> **INSTRUCTIONS TO FOLLOW**
Each record must be copied in full and unchanged; any image it holds is excluded.

━━ STUDY MATERIAL ━━

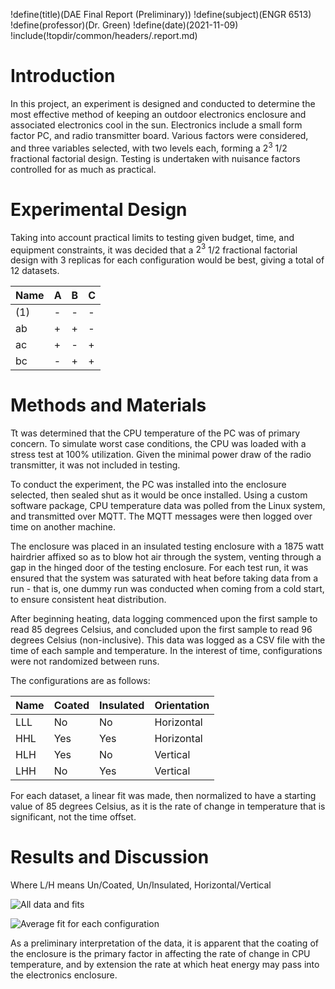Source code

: !define(title)(DAE Final Report (Preliminary))
!define(subject)(ENGR 6513)
!define(professor)(Dr. Green)
!define(date)(2021-11-09)
!include(!topdir/common/headers/.report.md)

<!-- Introduction: The introduction states the problem and purpose of the study and frames the research question. -->

# Introduction

In this project, an experiment is designed and conducted to determine the most effective method of keeping an outdoor electronics enclosure and associated electronics cool in the sun.
Electronics include a small form factor PC, and radio transmitter board.
Various factors were considered, and three variables selected, with two levels each, forming a $2^3$ 1/2 fractional factorial design.
Testing is undertaken with nuisance factors controlled for as much as practical.

<!-- # Related Work -->
<!-- Related Work: Give a brief overview of related work in the field. This will be similar to a literature search, but slightly less exhaustive. -->

# Experimental Design
<!-- Experimental Design: Explain the study design and why you think the design was suitable for the problem.  -->

Taking into account practical limits to testing given budget, time, and equipment constraints, it was decided that a $2^3$ 1/2 fractional factorial design with 3 replicas for each configuration would be best, giving a total of 12 datasets.

| Name | A | B | C |
|------|---|---|---|
| (1)  | - | - | - |
| ab   | + | + | - |
| ac   | + | - | + |
| bc   | - | + | + |

# Methods and Materials
<!-- Methods & materials: Give a detailed explanation of how the experiment was conducted and the materials used. Make sure you include every small detail so that someone else can replicate the experiment if required. -->

Tt was determined that the CPU temperature of the PC was of primary concern.
To simulate worst case conditions, the CPU was loaded with a stress test at 100\% utilization.
Given the minimal power draw of the radio transmitter, it was not included in testing.

To conduct the experiment, the PC was installed into the enclosure selected, then sealed shut as it would be once installed.
Using a custom software package, CPU temperature data was polled from the Linux system, and transmitted over MQTT.
The MQTT messages were then logged over time on another machine.

The enclosure was placed in an insulated testing enclosure with a 1875 watt hairdrier affixed so as to blow hot air through the system, venting through a gap in the hinged door of the testing enclosure.
For each test run, it was ensured that the system was saturated with heat before taking data from a run - that is, one dummy run was conducted when coming from a cold start, to ensure consistent heat distribution.

After beginning heating, data logging commenced upon the first sample to read 85 degrees Celsius, and concluded upon the first sample to read 96 degrees Celsius (non-inclusive).
This data was logged as a CSV file with the time of each sample and temperature.
In the interest of time, configurations were not randomized between runs.

The configurations are as follows:

| Name | Coated | Insulated | Orientation |
|------|--------|-----------|-------------|
| LLL  | No     | No        | Horizontal  |
| HHL  | Yes    | Yes       | Horizontal  |
| HLH  | Yes    | No        | Vertical    |
| LHH  | No     | Yes       | Vertical    |

For each dataset, a linear fit was made, then normalized to have a starting value of 85 degrees Celsius, as it is the rate of change in temperature that is significant, not the time offset.

# Results and Discussion
<!-- Results and Discussion: This section includes the results of the experiment, and discusses its implications.   -->
Where L/H means Un/Coated, Un/Insulated, Horizontal/Vertical

![All data and fits](Data/both.png)

![Average fit for each configuration](Data/average.png)

As a preliminary interpretation of the data, it is apparent that the coating of the enclosure is the primary factor in affecting the rate of change in CPU temperature, and by extension the rate at which heat energy may pass into the electronics enclosure.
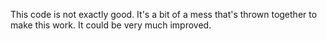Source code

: This code is not exactly good. It's a bit of a mess that's thrown
together to make this work. It could be very much improved.
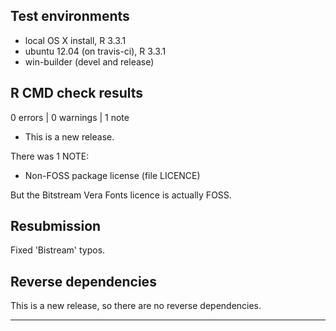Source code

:## Test environments
* local OS X install, R 3.3.1
* ubuntu 12.04 (on travis-ci), R 3.3.1
* win-builder (devel and release)

## R CMD check results

0 errors | 0 warnings | 1 note

* This is a new release.

There was 1 NOTE:

* Non-FOSS package license (file LICENCE)

But the Bitstream Vera Fonts licence is actually FOSS.

## Resubmission

Fixed 'Bistream' typos.

## Reverse dependencies

This is a new release, so there are no reverse dependencies.

---
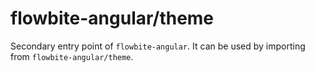 # flowbite-angular/theme

Secondary entry point of `flowbite-angular`. It can be used by importing from
`flowbite-angular/theme`.
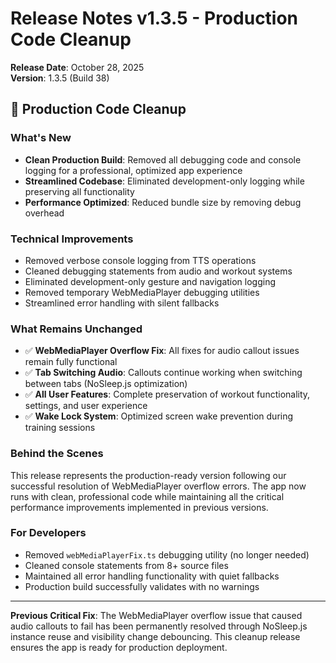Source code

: # Release Notes v1.3.5 - Production Code Cleanup

**Release Date**: October 28, 2025  
**Version**: 1.3.5 (Build 38)

## 🧹 **Production Code Cleanup**

### **What's New**
- **Clean Production Build**: Removed all debugging code and console logging for a professional, optimized app experience
- **Streamlined Codebase**: Eliminated development-only logging while preserving all functionality
- **Performance Optimized**: Reduced bundle size by removing debug overhead

### **Technical Improvements**
- Removed verbose console logging from TTS operations
- Cleaned debugging statements from audio and workout systems  
- Eliminated development-only gesture and navigation logging
- Removed temporary WebMediaPlayer debugging utilities
- Streamlined error handling with silent fallbacks

### **What Remains Unchanged**
- ✅ **WebMediaPlayer Overflow Fix**: All fixes for audio callout issues remain fully functional
- ✅ **Tab Switching Audio**: Callouts continue working when switching between tabs (NoSleep.js optimization)
- ✅ **All User Features**: Complete preservation of workout functionality, settings, and user experience
- ✅ **Wake Lock System**: Optimized screen wake prevention during training sessions

### **Behind the Scenes**
This release represents the production-ready version following our successful resolution of WebMediaPlayer overflow errors. The app now runs with clean, professional code while maintaining all the critical performance improvements implemented in previous versions.

### **For Developers**
- Removed `webMediaPlayerFix.ts` debugging utility (no longer needed)
- Cleaned console statements from 8+ source files
- Maintained all error handling functionality with quiet fallbacks
- Production build successfully validates with no warnings

---

**Previous Critical Fix**: The WebMediaPlayer overflow issue that caused audio callouts to fail has been permanently resolved through NoSleep.js instance reuse and visibility change debouncing. This cleanup release ensures the app is ready for production deployment.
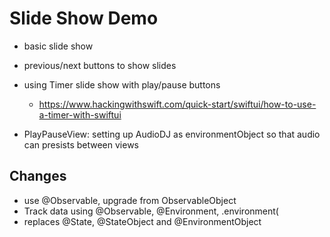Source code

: #  Slide Show Demo

- basic slide show

- previous/next buttons to show slides

- using Timer slide show with play/pause buttons
    - https://www.hackingwithswift.com/quick-start/swiftui/how-to-use-a-timer-with-swiftui

- PlayPauseView: setting up AudioDJ as environmentObject so that audio can presists between views
    

## Changes

- use @Observable, upgrade from ObservableObject
- Track data using @Observable, @Environment, .environment(
- replaces @State, @StateObject and @EnvironmentObject


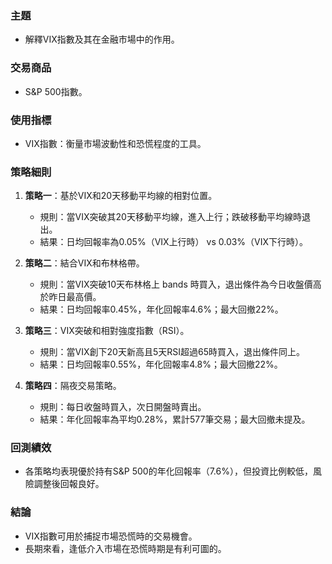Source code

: ### 主題  
- 解釋VIX指數及其在金融市場中的作用。  

### 交易商品  
- S&P 500指數。  

### 使用指標  
- VIX指數：衡量市場波動性和恐慌程度的工具。  

### 策略細則  
1. **策略一**：基於VIX和20天移動平均線的相對位置。
   - 規則：當VIX突破其20天移動平均線，進入上行；跌破移動平均線時退出。
   - 結果：日均回報率為0.05%（VIX上行時） vs 0.03%（VIX下行時）。  

2. **策略二**：結合VIX和布林格帶。  
   - 規則：當VIX突破10天布林格上 bands 時買入，退出條件為今日收盤價高於昨日最高價。  
   - 結果：日均回報率0.45%，年化回報率4.6%；最大回撤22%。  

3. **策略三**：VIX突破和相對強度指數（RSI）。  
   - 規則：當VIX創下20天新高且5天RSI超過65時買入，退出條件同上。  
   - 結果：日均回報率0.55%，年化回報率4.8%；最大回撤22%。  

4. **策略四**：隔夜交易策略。  
   - 規則：每日收盤時買入，次日開盤時賣出。  
   - 結果：年化回報率為平均0.28%，累計577筆交易；最大回撤未提及。  

### 回測績效  
- 各策略均表現優於持有S&P 500的年化回報率（7.6%），但投資比例較低，風險調整後回報良好。  

### 結論  
- VIX指數可用於捕捉市場恐慌時的交易機會。  
- 長期來看，逢低介入市場在恐慌時期是有利可圖的。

━━━

> **COMPLETED EXERCISE**
Source code

: !define(title)(DAE Final Report (Preliminary))
!define(subject)(ENGR 6513)
!define(professor)(Dr. Green)
!define(date)(2021-11-09)
!include(!topdir/common/headers/.report.md)

<!-- Introduction: The introduction states the problem and purpose of the study and frames the research question. -->

# Introduction

In this project, an experiment is designed and conducted to determine the most effective method of keeping an outdoor electronics enclosure and associated electronics cool in the sun.
Electronics include a small form factor PC, and radio transmitter board.
Various factors were considered, and three variables selected, with two levels each, forming a $2^3$ 1/2 fractional factorial design.
Testing is undertaken with nuisance factors controlled for as much as practical.

<!-- # Related Work -->
<!-- Related Work: Give a brief overview of related work in the field. This will be similar to a literature search, but slightly less exhaustive. -->

# Experimental Design
<!-- Experimental Design: Explain the study design and why you think the design was suitable for the problem.  -->

Taking into account practical limits to testing given budget, time, and equipment constraints, it was decided that a $2^3$ 1/2 fractional factorial design with 3 replicas for each configuration would be best, giving a total of 12 datasets.

| Name | A | B | C |
|------|---|---|---|
| (1)  | - | - | - |
| ab   | + | + | - |
| ac   | + | - | + |
| bc   | - | + | + |

# Methods and Materials
<!-- Methods & materials: Give a detailed explanation of how the experiment was conducted and the materials used. Make sure you include every small detail so that someone else can replicate the experiment if required. -->

Tt was determined that the CPU temperature of the PC was of primary concern.
To simulate worst case conditions, the CPU was loaded with a stress test at 100\% utilization.
Given the minimal power draw of the radio transmitter, it was not included in testing.

To conduct the experiment, the PC was installed into the enclosure selected, then sealed shut as it would be once installed.
Using a custom software package, CPU temperature data was polled from the Linux system, and transmitted over MQTT.
The MQTT messages were then logged over time on another machine.

The enclosure was placed in an insulated testing enclosure with a 1875 watt hairdrier affixed so as to blow hot air through the system, venting through a gap in the hinged door of the testing enclosure.
For each test run, it was ensured that the system was saturated with heat before taking data from a run - that is, one dummy run was conducted when coming from a cold start, to ensure consistent heat distribution.

After beginning heating, data logging commenced upon the first sample to read 85 degrees Celsius, and concluded upon the first sample to read 96 degrees Celsius (non-inclusive).
This data was logged as a CSV file with the time of each sample and temperature.
In the interest of time, configurations were not randomized between runs.

The configurations are as follows:

| Name | Coated | Insulated | Orientation |
|------|--------|-----------|-------------|
| LLL  | No     | No        | Horizontal  |
| HHL  | Yes    | Yes       | Horizontal  |
| HLH  | Yes    | No        | Vertical    |
| LHH  | No     | Yes       | Vertical    |

For each dataset, a linear fit was made, then normalized to have a starting value of 85 degrees Celsius, as it is the rate of change in temperature that is significant, not the time offset.

# Results and Discussion
<!-- Results and Discussion: This section includes the results of the experiment, and discusses its implications.   -->
Where L/H means Un/Coated, Un/Insulated, Horizontal/Vertical

![All data and fits](Data/both.png)

![Average fit for each configuration](Data/average.png)

As a preliminary interpretation of the data, it is apparent that the coating of the enclosure is the primary factor in affecting the rate of change in CPU temperature, and by extension the rate at which heat energy may pass into the electronics enclosure.
Source code

: This code is not exactly good. It's a bit of a mess that's thrown
together to make this work. It could be very much improved.
Source code

:## Test environments
* local OS X install, R 3.3.1
* ubuntu 12.04 (on travis-ci), R 3.3.1
* win-builder (devel and release)

## R CMD check results

0 errors | 0 warnings | 1 note

* This is a new release.

There was 1 NOTE:

* Non-FOSS package license (file LICENCE)

But the Bitstream Vera Fonts licence is actually FOSS.

## Resubmission

Fixed 'Bistream' typos.

## Reverse dependencies

This is a new release, so there are no reverse dependencies.

---
 # flowbite-angular/theme

Secondary entry point of `flowbite-angular`. It can be used by importing from
`flowbite-angular/theme`.
Source code

: # Release Notes v1.3.5 - Production Code Cleanup

**Release Date**: October 28, 2025  
**Version**: 1.3.5 (Build 38)

## 🧹 **Production Code Cleanup**

### **What's New**
- **Clean Production Build**: Removed all debugging code and console logging for a professional, optimized app experience
- **Streamlined Codebase**: Eliminated development-only logging while preserving all functionality
- **Performance Optimized**: Reduced bundle size by removing debug overhead

### **Technical Improvements**
- Removed verbose console logging from TTS operations
- Cleaned debugging statements from audio and workout systems  
- Eliminated development-only gesture and navigation logging
- Removed temporary WebMediaPlayer debugging utilities
- Streamlined error handling with silent fallbacks

### **What Remains Unchanged**
- ✅ **WebMediaPlayer Overflow Fix**: All fixes for audio callout issues remain fully functional
- ✅ **Tab Switching Audio**: Callouts continue working when switching between tabs (NoSleep.js optimization)
- ✅ **All User Features**: Complete preservation of workout functionality, settings, and user experience
- ✅ **Wake Lock System**: Optimized screen wake prevention during training sessions

### **Behind the Scenes**
This release represents the production-ready version following our successful resolution of WebMediaPlayer overflow errors. The app now runs with clean, professional code while maintaining all the critical performance improvements implemented in previous versions.

### **For Developers**
- Removed `webMediaPlayerFix.ts` debugging utility (no longer needed)
- Cleaned console statements from 8+ source files
- Maintained all error handling functionality with quiet fallbacks
- Production build successfully validates with no warnings

---

**Previous Critical Fix**: The WebMediaPlayer overflow issue that caused audio callouts to fail has been permanently resolved through NoSleep.js instance reuse and visibility change debouncing. This cleanup release ensures the app is ready for production deployment.
Source code

: #  Slide Show Demo

- basic slide show

- previous/next buttons to show slides

- using Timer slide show with play/pause buttons
    - https://www.hackingwithswift.com/quick-start/swiftui/how-to-use-a-timer-with-swiftui

- PlayPauseView: setting up AudioDJ as environmentObject so that audio can presists between views
    

## Changes

- use @Observable, upgrade from ObservableObject
- Track data using @Observable, @Environment, .environment(
- replaces @State, @StateObject and @EnvironmentObject


Source code

: ### 主題  
- 解釋VIX指數及其在金融市場中的作用。  

### 交易商品  
- S&P 500指數。  

### 使用指標  
- VIX指數：衡量市場波動性和恐慌程度的工具。  

### 策略細則  
1. **策略一**：基於VIX和20天移動平均線的相對位置。
   - 規則：當VIX突破其20天移動平均線，進入上行；跌破移動平均線時退出。
   - 結果：日均回報率為0.05%（VIX上行時） vs 0.03%（VIX下行時）。  

2. **策略二**：結合VIX和布林格帶。  
   - 規則：當VIX突破10天布林格上 bands 時買入，退出條件為今日收盤價高於昨日最高價。  
   - 結果：日均回報率0.45%，年化回報率4.6%；最大回撤22%。  

3. **策略三**：VIX突破和相對強度指數（RSI）。  
   - 規則：當VIX創下20天新高且5天RSI超過65時買入，退出條件同上。  
   - 結果：日均回報率0.55%，年化回報率4.8%；最大回撤22%。  

4. **策略四**：隔夜交易策略。  
   - 規則：每日收盤時買入，次日開盤時賣出。  
   - 結果：年化回報率為平均0.28%，累計577筆交易；最大回撤未提及。  

### 回測績效  
- 各策略均表現優於持有S&P 500的年化回報率（7.6%），但投資比例較低，風險調整後回報良好。  

### 結論  
- VIX指數可用於捕捉市場恐慌時的交易機會。  
- 長期來看，逢低介入市場在恐慌時期是有利可圖的。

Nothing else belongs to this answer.